**Goal of the exercise**
Where the word "customTags" occurs in a line of the data, return the whole line.

(Saved entries)

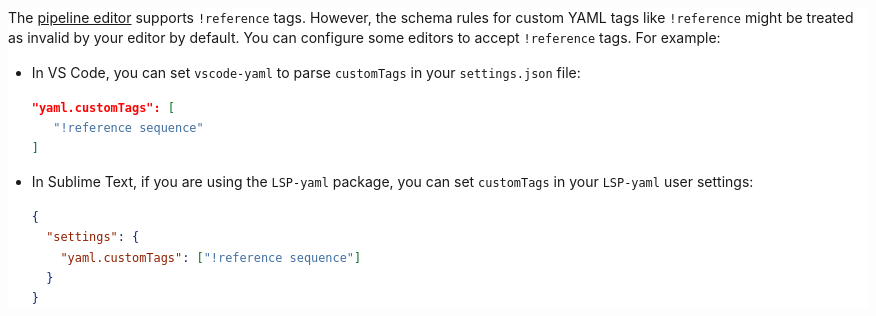 The [pipeline editor](../pipeline_editor/index.md) supports `!reference` tags. However, the schema rules for custom YAML
tags like `!reference` might be treated as invalid by your editor by default.
You can configure some editors to accept `!reference` tags. For example:

- In VS Code, you can set `vscode-yaml` to parse `customTags` in your `settings.json` file:

  ```json
  "yaml.customTags": [
     "!reference sequence"
  ]
  ```

- In Sublime Text, if you are using the `LSP-yaml` package, you can set `customTags` in your `LSP-yaml` user settings:

  ```json
  {
    "settings": {
      "yaml.customTags": ["!reference sequence"]
    }
  }
  ```
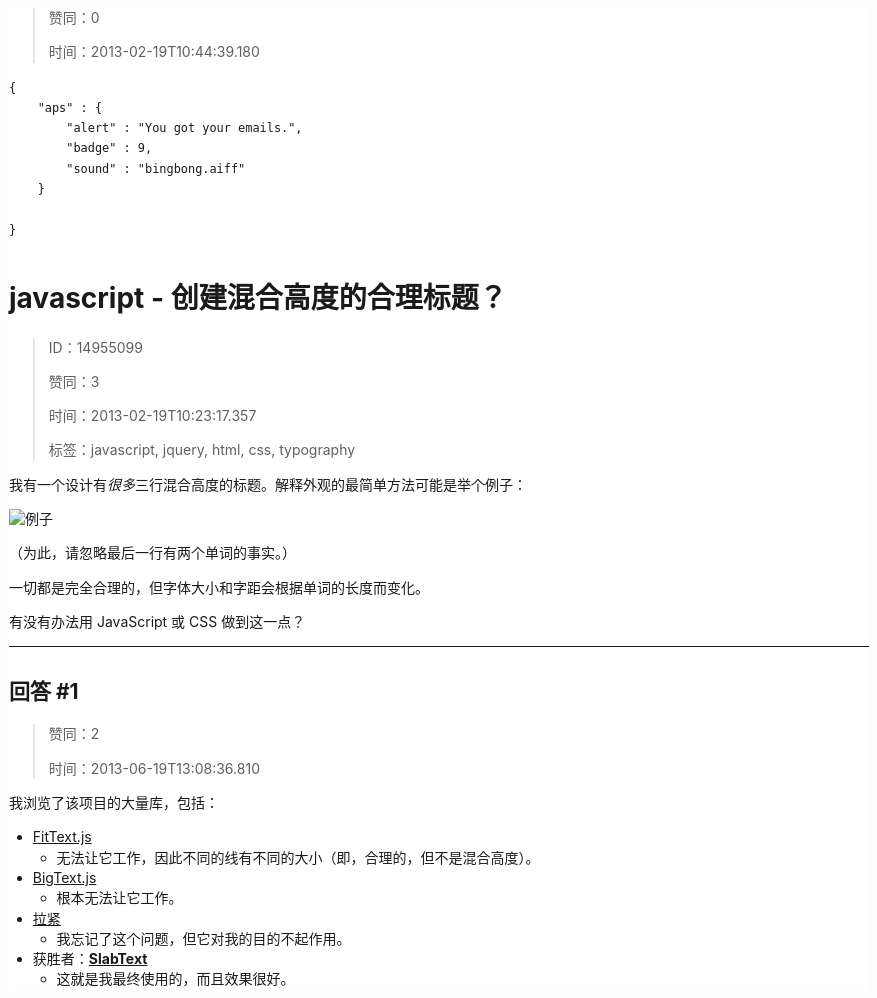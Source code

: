 > 赞同：0
> 
> 时间：2013-02-19T10:44:39.180

```
{
    "aps" : {
        "alert" : "You got your emails.",
        "badge" : 9,
        "sound" : "bingbong.aiff"
    }

} 
```

# javascript - 创建混合高度的合理标题？

> ID：14955099
> 
> 赞同：3
> 
> 时间：2013-02-19T10:23:17.357
> 
> 标签：javascript, jquery, html, css, typography

我有一个设计有*很多*三行混合高度的标题。解释外观的最简单方法可能是举个例子：

![例子](../Images/5e8313ab727bda33bc2f588f2c14e5a6.png)

（为此，请忽略最后一行有两个单词的事实。）

一切都是完全合理的，但字体大小和字距会根据单词的长度而变化。

有没有办法用 JavaScript 或 CSS 做到这一点？

* * *

## 回答 #1

> 赞同：2
> 
> 时间：2013-06-19T13:08:36.810

我浏览了该项目的大量库，包括：

*   [FitText.js](http://fittextjs.com/)
    *   无法让它工作，因此不同的线有不同的大小（即，合理的，但不是混合高度）。
*   [BigText.js](http://www.zachleat.com/web/bigtext-makes-text-big/)
    *   根本无法让它工作。
*   [拉紧](http://archive.plugins.jquery.com/project/stretch)
    *   我忘记了这个问题，但它对我的目的不起作用。
*   获胜者：**[SlabText](https://github.com/freqDec/slabText/)**
    *   这就是我最终使用的，而且效果很好。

**Exercise solution**
- In VS Code, you can set `vscode-yaml` to parse `customTags` in your `settings.json` file:
  "yaml.customTags": [
- In Sublime Text, if you are using the `LSP-yaml` package, you can set `customTags` in your `LSP-yaml` user settings:
      "yaml.customTags": ["!reference sequence"]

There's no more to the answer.